Ia tidak perlu menangis sendirian. Aku akan menemaninya. Tidak bisa kuhindari, perasaan aneh itu kembali muncul. Dan kilasan itu.. kilasan yang aneh... Dalam ruangan penuh lilin... aku berpelukan dengan seorang pria...



─Kim Nam Gil, Seoul, 2008─

“Di depanmu, ada-ada saja keanehanku... Mana ada pria jantan menangis di depan seorang gadis!” omelku sambil memandang Lee Yo Won. Gadis itu tertawa, membuat tampangnya terlihat lucu.

“Jangan tertawa dengan mata bengkak, wajahmu membuatku geli tahu!” protesku.

“Wajahmu juga sama konyolnya!!” tawanya. Aku menyambut tawanya dan memanggil seorang penjaja es krim yang kebetulan lewat. ”Aku beli chocolate juga untukmu. Tidak masalah?”

”Tentu saja tidak! Aku memang suka rasa chocolate!” ia menerima es krim dariku dengan gembira dan menjilatinya dengan nikmat. Tiba-tiba ia tertawa sendirian.

”Sedang kumat, nona?” tanyaku. Oh, kenapa aku bisa lupa? Aku kan sudah berjanji untuk menjauh darinya. Sekarang kami bahkan terlihat seperti pasangan paling aneh di dunia. Dua orang dengan mata bengkak sedang asyik menikmati es krim.

”Tidak, hanya geli saja. Kalau ada yang lewat, pasti mereka berpikir kita ini pasangan tolol yang matanya bengkak dan asyik makan eskrim.”

Tanpa sadar kugigit eskrim terlalu banyak dari perkiraan. Glek. Mengerikan. Bisa-bisanya pikiran kami sama seperti ini. Beberapa kali aku terbatuk. Kepalaku jadi sakit karena es krim itu!! Sialan, berapa kalipun menahan batuk, batuk ini masih saja tidak berhenti.

”Kenapa?” wajahnya terlihat cemas. Beberapa kali tangannya membantuku menepuk punggungku. ”Kau tersedak?”

”Tidak apa-apa, thanks...” ujarku sambil menghela nafas panjang.

Tinggal beberapa hari lagi... dan aku akan pergi dari tempat ini. Entah sementara, atau mungkin selamanya? Perdagangan senjata... rasanya resiko itu terlalu berat untukku.

Aku sudah memutuskan untuk menolaknya semalam, kalau saja tidak tersentuh melihat kesungguhan hati Baek Do Bin yang mengatakan kalau ia akan berhenti dari dunia kotor ini begitu perdagangan senjata ini selesai. Kontrak terakhir yang seluruh keuntungannya akan ia berikan pada anak buahnya sebagai akhir dari kelompok mereka. Sebuah pembubaran.

”Melamunkan apa?” tanya Yo Won sambil memandangku. Aku suka sekali melihat matanya yang begitu bening, sekalipun saat ini matanya sedang bengkak, sih...
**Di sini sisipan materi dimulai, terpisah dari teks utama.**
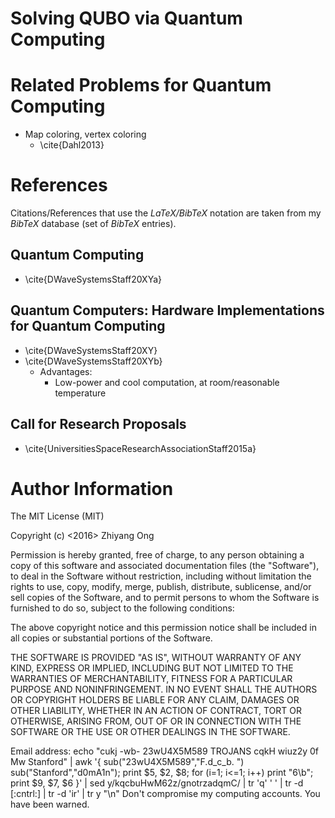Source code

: #	Solving QUBO via Quantum Computing









#	Related Problems for Quantum Computing

+ Map coloring, vertex coloring
	- \cite{Dahl2013}



#	References

Citations/References that use the *LaTeX/BibTeX* notation are taken
	from my *BibTeX* database (set of *BibTeX* entries).

##	Quantum Computing

+ \cite{DWaveSystemsStaff20XYa}


##	Quantum Computers: Hardware Implementations for Quantum Computing

+ \cite{DWaveSystemsStaff20XY}
+ \cite{DWaveSystemsStaff20XYb}
	- Advantages:
		* Low-power and cool computation, at room/reasonable
			temperature

##	Call for Research Proposals

+ \cite{UniversitiesSpaceResearchAssociationStaff2015a}




#	Author Information

The MIT License (MIT)

Copyright (c) <2016> Zhiyang Ong

Permission is hereby granted, free of charge, to any person obtaining a copy of this software and associated documentation files (the "Software"), to deal in the Software without restriction, including without limitation the rights to use, copy, modify, merge, publish, distribute, sublicense, and/or sell copies of the Software, and to permit persons to whom the Software is furnished to do so, subject to the following conditions:

The above copyright notice and this permission notice shall be included in all copies or substantial portions of the Software.

THE SOFTWARE IS PROVIDED "AS IS", WITHOUT WARRANTY OF ANY KIND, EXPRESS OR IMPLIED, INCLUDING BUT NOT LIMITED TO THE WARRANTIES OF MERCHANTABILITY, FITNESS FOR A PARTICULAR PURPOSE AND NONINFRINGEMENT. IN NO EVENT SHALL THE AUTHORS OR COPYRIGHT HOLDERS BE LIABLE FOR ANY CLAIM, DAMAGES OR OTHER LIABILITY, WHETHER IN AN ACTION OF CONTRACT, TORT OR OTHERWISE, ARISING FROM, OUT OF OR IN CONNECTION WITH THE SOFTWARE OR THE USE OR OTHER DEALINGS IN THE SOFTWARE.

Email address: echo "cukj -wb- 23wU4X5M589 TROJANS cqkH wiuz2y 0f Mw Stanford" | awk '{ sub("23wU4X5M589","F.d_c_b. ") sub("Stanford","d0mA1n"); print $5, $2, $8; for (i=1; i<=1; i++) print "6\b"; print $9, $7, $6 }' | sed y/kqcbuHwM62z/gnotrzadqmC/ | tr 'q' ' ' | tr -d [:cntrl:] | tr -d 'ir' | tr y "\n"		Don't compromise my computing accounts. You have been warned.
”Hmm... hanya menduga saja...” ujarku asal. ”Kematian itu... benar-benar mengejutkan... Saat meninggal, kau akan tahu nilai seseorang berdasarkan berapa banyak yang peduli dan datang untuknya...”

”Benar, aku setuju... Lalu?”

”Aku hanya berpikir... berapa banyak yang akan datang kalau aku.... meninggal?” Begitu kuselesaikan kalimatku, buru-buru aku meralat. ”Sudahlah! Anggap saja aku bicara ngawur!”

”Memang ngawur!” seru gadis itu kesal. ”Mana boleh kau berpikir seperti itu! kau kan masih muda! Jalanmu masih jauh ke depan!!” ia mulai mengomeliku.

”Baik, baiklah.. kau seperti ibu-ibu saja...” gurauku. Tetapi, raut wajahnya masih tetap terlihat keruh.

”Oke, aku minta maaf, anggap aku tidak mengatakan demikian...” ujarku sambil mengangkat tanganku dan berdiri. ”Ayo, kita masuk ke dalam. Nanti kalau saudara kembarmu mencarimu bagaimana...”

”Kim Nam Gil...” ia menatapku dalam-dalam saat berdiri di depanku. Matanya begitu dalam menusukku sampai aku tidak bisa memalingkan wajah. ”Kau... tidak menyembunyikan apapun dariku, bukan?” tanyanya lagi.

Aku menatapnya tanpa mampu berkata apapun. Haruskah aku mengelak? Atau mengatakan yang sebenarnya?